Il dormait dans le même hôtel que nous et le lendemain, surprise, il s’est installé à notre table pour le petit déjeuner ». Plus inquiétant, la présence des Hells Angels hollandais que Golden Earring avait engagés pour faire leur service d’ordre « Ils auraient dû se souvenir de l’expérience des Stones à Altamont », ironise Fred. Heureusement ici tout s’est bien déroulé ! Ajoutons, sans vouloir forcer la caricature, que l’équipe technique hollandaise avait emporté pour le trajet toutes les boissons et la nourriture stockée dans leur loge. « Golden Earring, raconte Jean-Paul Smismans, ont exigé d’être amenés sur scène en limousine pour parcourir quelques centaines de mètres. Je me souviens aussi de John Kay, le chanteur de Steppenwolf devenu quasi aveugle. Il avançait dangereusement jusqu’au bord de la scène et on s’est demandé pendant tout le concert s’il n’allait pas en tomber ! »

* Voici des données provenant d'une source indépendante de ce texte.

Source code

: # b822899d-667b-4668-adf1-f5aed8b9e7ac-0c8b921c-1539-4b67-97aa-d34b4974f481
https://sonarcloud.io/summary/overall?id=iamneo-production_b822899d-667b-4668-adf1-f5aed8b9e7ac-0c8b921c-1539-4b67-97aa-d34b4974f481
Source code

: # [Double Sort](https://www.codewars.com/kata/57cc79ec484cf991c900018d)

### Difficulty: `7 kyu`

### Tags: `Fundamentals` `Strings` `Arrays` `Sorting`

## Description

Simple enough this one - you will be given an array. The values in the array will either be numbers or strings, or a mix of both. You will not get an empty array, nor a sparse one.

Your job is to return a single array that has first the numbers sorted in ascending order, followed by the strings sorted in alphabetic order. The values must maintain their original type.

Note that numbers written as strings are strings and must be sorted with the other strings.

Un festival à taille humaine

Pour Fred Lani, le Boogie Town, son premier vrai festival, distillait une ambiance bon enfant : « Il y avait une atmosphère très relax, on était là pour boire une bière tranquillement et écouter un concert allongé dans l’herbe ou devant le podium. Fred et Myriam ont toujours eu cette volonté de faire du “crossover” entre le blues, le latino, le punk… Ce qui amenait un public alternatif plus ouvert, pas les puristes, les “blues polizei”, comme nous les appelions. » « Sur la même affiche on pouvait retrouver Tony Joe White d’une part et les Moonshine Playboys reprenant, dans le plus pur style bluegrass, des standards du rock comme Smells Like Teen Spirit ou Enter Sandman », ajoute Jean-Paul Smismans.

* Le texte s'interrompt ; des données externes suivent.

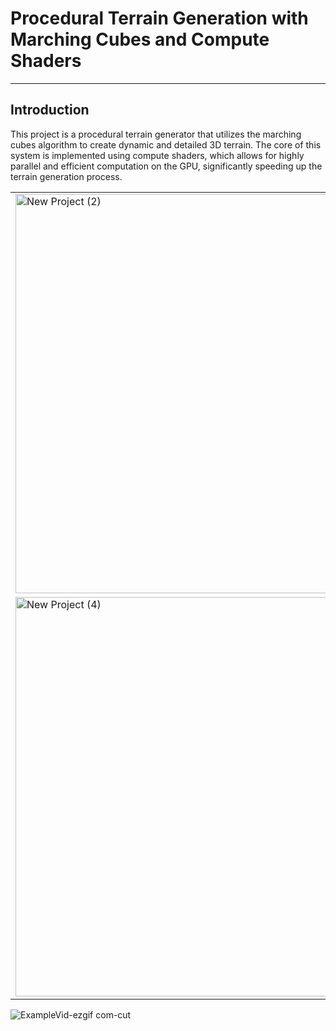 # **Procedural Terrain Generation with Marching Cubes and Compute Shaders**

---

## **Introduction**
This project is a procedural terrain generator that utilizes the marching cubes algorithm to create dynamic and detailed 3D terrain. The core of this system is implemented using compute shaders, which allows for highly parallel and efficient computation on the GPU, significantly speeding up the terrain generation process.


<table>
  <tr>
    <td>
<img width="716" height="639" alt="New Project (2)" src="https://github.com/user-attachments/assets/73205be8-a2e1-4d43-9d3e-54d1103bad1f" />
    </td>
    <td>
<img width="716" height="639" alt="New Project (3)" src="https://github.com/user-attachments/assets/4dd05889-b322-43df-ab56-151455b1d83e" />
    </td>
  </tr>
  <tr>
    <td>
<img width="716" height="639" alt="New Project (4)" src="https://github.com/user-attachments/assets/fa730d90-0600-4adf-ac17-28da9cd018ac" />
    </td>
    <td>
<img width="716" height="639" alt="New Project (5)" src="https://github.com/user-attachments/assets/051d65e2-667e-47d4-a7bb-65eff6941582" />
    </td>
  </tr>
</table>

![ExampleVid-ezgif com-cut](https://github.com/user-attachments/assets/3a828879-5148-4558-85ee-3fdf86d8ce69)



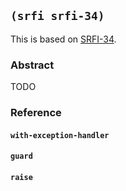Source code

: 
## `(srfi srfi-34)`

This is based on [SRFI-34](https://srfi.schemers.org/srfi-34/).

### Abstract

TODO

### Reference

#### `with-exception-handler`
#### `guard`
#### `raise`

Pour Fred Maréchal, c’était un festival d’artisans qui géraient tous les aspects : de la logistique à la programmation en passant par les stands de nourriture: « On a toujours préféré limiter notre capacité d’accueil afin de garder cette qualité d’organisation et le respect du public. C’était tout de même un gros festival en Europe, avec une fréquentation de plus de 5.000 personnes. » Autre attention particulière, les festivaliers de moins de 18 ans ne payaient pas. « Le but était de donner le goût aux jeunes d’aller à ce type de concerts, explique Jean-Paul Smismans, c’était une sorte d’incitant culturel pour qu’ils continuent à se rendre au festival une fois adulte ». Nous pourrions aussi ajouter la proximité des artistes et du public, il était habituel que les groupes aillent supporter d’autres têtes d’affiche devant la scène. Après un changement de lieu vers le parc à Mitrailles de Court-Saint-Étienne, le festival s’est interrompu avant de renaître cette fois à Lessines en 2004 et 2005 sous le nom de Highway to Hills, allusion claire à la région d’Ellezelles appelée le Pays des Collines. « Ces 2 éditions nous ont permis de monter le Roots and Roses en 2010 car il a fallu refaire notre place à Lessines », conclut Fred Maréchal. Rendez-vous donc à la prochaine édition, non pas le 1er mai 2021 comme annoncé mais pour deux dates exceptionnelles en juillet dans la cour de l'Hôpital Notre-Dame à la Rose à Lessines!